Step 2: Anticipate the questions
- Common HR questions — tell me about yourself, strengths/weaknesses, why you.
- Role-specific technical questions — review the fundamentals for your field.
- Behavioral questions — prepare 6–8 stories in STAR format.
Step 3: Practise out loud (the step everyone skips)
Reading answers in your head is not practice. The reason capable people freeze is that the interview is the first time they've said their answers aloud. Rehearse speaking — your intro, your stories, your technical explanations — ideally with something that asks follow-ups, until it's natural.
Step 4: Prepare questions to ask
Have 2–3 thoughtful questions ready (our guide) — it signals genuine interest.
Step 5: Handle the logistics
- Test your tech for a video or phone interview.
- Plan your route or setup; prepare your outfit (our guide).
- Sleep well; arrive (or log in) early.
The highest-leverage step
If you do only one thing, practise out loud. Greenroom runs a real voice interview that asks the questions you'll actually face, follows up, and gives feedback on your answers, pace, and clarity — so the real interview isn't the first time you've spoken. Pair it with our anxiety and week-before guides.
Frequently asked questions
How do I prepare for an interview step by step?
Follow a process: research the company and role closely, anticipate the questions (common HR, role-specific technical, and behavioral in STAR format), practise your answers out loud until they're natural, prepare two or three thoughtful questions to ask, and handle the logistics (tech setup, route, outfit, sleep). The out-loud practice is the step most candidates skip and the one that matters most.
What is the most important part of interview preparation?
Practising your answers out loud is the most important and most-skipped step. Reading answers in your head isn't practice — capable candidates freeze because the interview is the first time they've actually said their answers aloud. Rehearsing speaking, ideally with something that asks follow-up questions, builds the fluency and composure that turn nerves into confidence.
How far in advance should I prepare for an interview?

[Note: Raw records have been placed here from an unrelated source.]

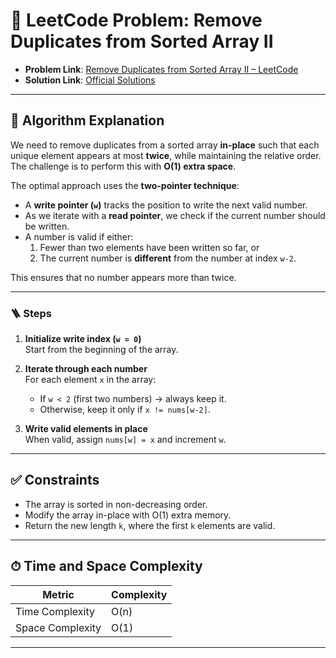 # 🧩 LeetCode Problem: Remove Duplicates from Sorted Array II

- **Problem Link**: [Remove Duplicates from Sorted Array II – LeetCode](https://leetcode.com/problems/remove-duplicates-from-sorted-array-ii/)
- **Solution Link**: [Official Solutions](https://leetcode.com/problems/remove-duplicates-from-sorted-array-ii/solutions/)

---

## 🧠 Algorithm Explanation

We need to remove duplicates from a sorted array **in-place** such that each unique element appears at most **twice**, while maintaining the relative order. The challenge is to perform this with **O(1) extra space**.

The optimal approach uses the **two-pointer technique**:

- A **write pointer (`w`)** tracks the position to write the next valid number.
- As we iterate with a **read pointer**, we check if the current number should be written.
- A number is valid if either:
  1. Fewer than two elements have been written so far, or  
  2. The current number is **different** from the number at index `w-2`.

This ensures that no number appears more than twice.

---

### 🪜 Steps

1. **Initialize write index (`w = 0`)**  
   Start from the beginning of the array.

2. **Iterate through each number**  
   For each element `x` in the array:
   - If `w < 2` (first two numbers) → always keep it.
   - Otherwise, keep it only if `x != nums[w-2]`.

3. **Write valid elements in place**  
   When valid, assign `nums[w] = x` and increment `w`.

---

## ✅ Constraints

- The array is sorted in non-decreasing order.
- Modify the array in-place with O(1) extra memory.
- Return the new length `k`, where the first `k` elements are valid.

---

## ⏱ Time and Space Complexity

| Metric            | Complexity |
|-------------------|------------|
| Time Complexity   | O(n)       |
| Space Complexity  | O(1)       |

---
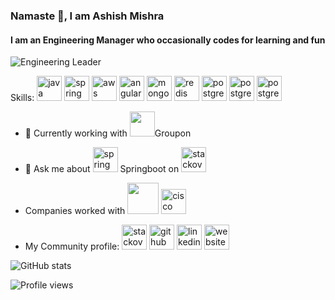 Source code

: ### Namaste :pray:, I am Ashish Mishra

<!--
**ashishmishraw/ashishmishraw** is a ✨ _special_ ✨ repository because its `README.md` (this file) appears on your GitHub profile.

Here are some ideas to get you started: -->


#### I am an Engineering Manager who occasionally codes for learning and fun
![Engineering Leader](https://aboutme.imgix.net/background/users/a/s/h/ashishm1shra_1586338045_684.jpg)


Skills: [<img src='https://cdn.jsdelivr.net/npm/simple-icons@3.0.1/icons/java.svg' alt='java' height='40'>](https://www.oracle.com/in/java/) 
[<img src='https://cdn.jsdelivr.net/npm/simple-icons@3.0.1/icons/spring.svg' alt='spring' height='40'>](https://start.spring.io/) 
[<img src='https://simpleicons.org/icons/amazonaws.svg' alt='aws' height='40'>](https://aws.amazon.com/) 
[<img src='https://simpleicons.org/icons/angular.svg' alt='angular' height='40'>](https://angular.io/)
[<img src='https://simpleicons.org/icons/mongodb.svg' alt='mongo' height='40'>](https://www.mongodb.com)
[<img src='https://simpleicons.org/icons/redis.svg' alt='redis' height='40'>](https://redis.io/)
[<img src='https://simpleicons.org/icons/postgresql.svg' alt='postgres' height='40'>](https://www.postgresql.org/)
[<img src='https://simpleicons.org/icons/apachekafka.svg' alt='postgres' height='40'>](https://kafka.apache.org)
[<img src='https://simpleicons.org/icons/nginx.svg' alt='postgres' height='40'>](https://www.nginx.com/)


- 🔭 Currently working with [<img src='https://simpleicons.org/icons/groupon.svg' color='#53A318' height='40'>](https://www.groupon.com/)Groupon 
- 💬 Ask me about [<img src='https://cdn.jsdelivr.net/npm/simple-icons@3.0.1/icons/spring.svg' alt='spring' height='40'>](https://start.spring.io/) Springboot on [<img src='https://cdn.jsdelivr.net/npm/simple-icons@3.0.1/icons/stackoverflow.svg' alt='stackoverflow' height='40'>](https://stackoverflow.com/users/https://stackoverflow.com/users/story/6229475)
- Companies worked with [<img src='https://www.logo.wine/a/logo/JPMorgan_Chase/JPMorgan_Chase-Logo.wine.svg' height='50'>](https://www.chase.com) [<img src='https://cdn.jsdelivr.net/npm/simple-icons@3.0.1/icons/cisco.svg' alt='cisco' height='40'>](https://www.cisco.com)

- My Community profile: 
[<img src='https://cdn.jsdelivr.net/npm/simple-icons@3.0.1/icons/stackoverflow.svg' alt='stackoverflow' height='40'>](https://stackoverflow.com/users/https://stackoverflow.com/users/story/6229475)
[<img src='https://cdn.jsdelivr.net/npm/simple-icons@3.0.1/icons/github.svg' alt='github' height='40'>](https://github.com/https://github.com/ashishmishraw) 
[<img src='https://cdn.jsdelivr.net/npm/simple-icons@3.0.1/icons/linkedin.svg' alt='linkedin' height='40'>](https://www.linkedin.com/in/https://www.linkedin.com/in/ashishm/) 
[<img src='https://cdn.jsdelivr.net/npm/simple-icons@3.0.1/icons/icloud.svg' alt='website' height='40'>](https://about.me/ashishm1shra)

![GitHub stats](https://github-readme-stats.vercel.app/api?username=https://github.com/ashishmishraw&show_icons=true)  

![Profile views](https://gpvc.arturio.dev/https://github.com/ashishmishraw)  

<!--
- 🔭 I’m currently working on ...
- 🌱 I’m currently learning ...
- 👯 I’m looking to collaborate on ...
- 🤔 I’m looking for help with ...
- 💬 Ask me about ...
- 📫 How to reach me: ...
- 😄 Pronouns: ...
- ⚡ Fun fact: ...
-->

Start as soon as you have the interview scheduled — ideally several days to a week out — so you can research thoroughly, prepare and rehearse your stories, and review technical fundamentals without cramming. Use the final day or two for logistics and light review rather than learning new material, and get good sleep the night before.

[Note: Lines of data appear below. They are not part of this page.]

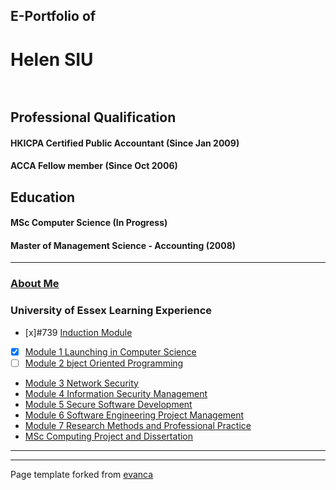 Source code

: ## E-Portfolio of   

# Helen SIU <br>  

## Professional Qualification  
#### HKICPA Certified Public Accountant (Since Jan 2009)
#### ACCA Fellow member (Since Oct 2006)

## Education
#### MSc Computer Science (In Progress)
#### Master of Management Science - Accounting (2008)


---

### [About Me](http://example.com/)


### University of Essex Learning Experience

- [x]#739   [Induction Module](/module/induction.md)
- [x]   [Module 1 Launching in Computer Science](/module/LCS.md)
- [ ]   [Module 2 bject Oriented Programming](/sample_page.md)
*   [Module 3 Network Security](http://example.com/)
*   [Module 4 Information Security Management](http://example.com/)
*   [Module 5 Secure Software Development](http://example.com/)
*   [Module 6 Software Engineering Project Management](http://example.com/)
*   [Module 7 Research Methods and Professional Practice](http://example.com/)
*   [MSc Computing Project and Dissertation](http://example.com/)

---

---

Page template forked from [evanca](https://github.com/evanca/quick-portfolio)

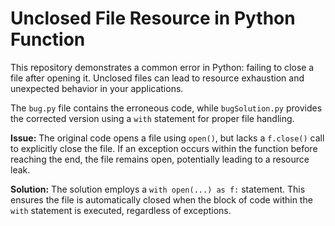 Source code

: # Unclosed File Resource in Python Function
This repository demonstrates a common error in Python: failing to close a file after opening it.  Unclosed files can lead to resource exhaustion and unexpected behavior in your applications.

The `bug.py` file contains the erroneous code, while `bugSolution.py` provides the corrected version using a `with` statement for proper file handling.

**Issue:**
The original code opens a file using `open()`, but lacks a `f.close()` call to explicitly close the file. If an exception occurs within the function before reaching the end, the file remains open, potentially leading to a resource leak.

**Solution:**
The solution employs a `with open(...) as f:` statement. This ensures the file is automatically closed when the block of code within the `with` statement is executed, regardless of exceptions. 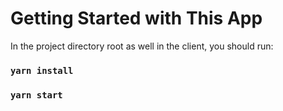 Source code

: # Getting Started with This App

In the project directory root as well in the client, you should run:
### `yarn install`
### `yarn start`
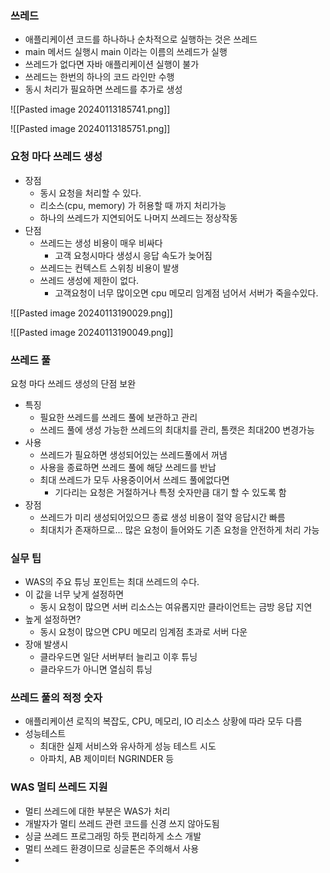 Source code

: 
### 쓰레드

- 애플리케이션 코드를 하나하나 순차적으로 실행하는 것은 쓰레드
- main 메서드 실행시 main 이라는 이름의 쓰레드가 실행
- 쓰레드가 없다면 자바 애플리케이션 실행이 불가
- 쓰레드는 한번의 하나의 코드 라인만 수행
- 동시 처리가 필요하면 쓰레드를 추가로 생성


![[Pasted image 20240113185741.png]]

![[Pasted image 20240113185751.png]]

### 요청 마다 쓰레드 생성
- 장점
	- 동시 요청을 처리할 수 있다.
	- 리소스(cpu, memory) 가 허용할 때 까지 처리가능
	- 하나의 쓰레드가 지연되어도 나머지 쓰레드는 정상작동
- 단점
	- 쓰레드는 생성 비용이 매우 비싸다
		- 고객 요청시마다 생성시 응답 속도가 늦어짐
	- 쓰레드는 컨텍스트 스위칭 비용이 발생
	- 쓰레드 생성에 제한이 없다.
		- 고객요청이 너무 많이오면 cpu 메모리 임계점 넘어서 서버가 죽을수있다.

![[Pasted image 20240113190029.png]]

![[Pasted image 20240113190049.png]]

### 쓰레드 풀
요청 마다 쓰레드 생성의 단점 보완

- 특징
	- 필요한 쓰레드를 쓰레드 풀에 보관하고 관리
	- 쓰레드 풀에 생성 가능한 쓰레드의 최대치를 관리, 톰캣은 최대200 변경가능
- 사용
	- 쓰레드가 필요하면 생성되어있는 쓰레드풀에서 꺼냄
	- 사용을 종료하면 쓰레드 풀에 해당 쓰레드를 반납
	- 최대 쓰레드가 모두 사용중이어서 쓰레드 풀에없다면
		- 기다리는 요청은 거절하거나 특정 숫자만큼 대기 할 수 있도록 함
- 장점
	- 쓰레드가 미리 생성되어있으므 종료 생성 비용이 절약 응답시간 빠름
	- 최대치가 존재하므로... 많은 요청이 들어와도 기존 요청을 안전하게 처리 가능

### 실무 팁
- WAS의 주요 튜닝 포인트는 최대 쓰레드의 수다.
- 이 값을 너무 낮게 설정하면
	- 동시 요청이 많으면 서버 리소스는 여유롭지만 클라이언트는 금방 응답 지연
- 높게 설정하면?
	- 동시 요청이 많으면 CPU 메모리 임계점 초과로 서버 다운
- 장애 발생시
	- 클라우드면 일단 서버부터 늘리고 이후 튜닝
	- 클라우드가 아니면 열심히 튜닝

### 쓰레드 풀의 적정 숫자
- 애플리케이션 로직의 복잡도, CPU, 메모리, IO 리소스 상황에 따라 모두 다름
- 성능테스트
	- 최대한 실제 서비스와 유사하게 성능 테스트 시도
	- 아파치, AB 제이미터 NGRINDER 등 

### WAS 멀티 쓰레드 지원
- 멀티 쓰레드에 대한 부분은 WAS가 처리
- 개발자가 멀티 쓰레드 관련 코드를 신경 쓰지 않아도됨
- 싱글 쓰레드 프로그래밍 하듯 편리하게 소스 개발
- 멀티 쓰레드 환경이므로 싱글톤은 주의해서 사용
-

How do I practise for an interview effectively?
Rehearse out loud rather than silently: practise your self-introduction, behavioral stories and technical explanations by speaking them, ideally with a voice-based mock interview that asks real questions, follows up, and gives feedback on your content, pace and clarity. This makes the real interview feel familiar instead of being the first time you've spoken your answers.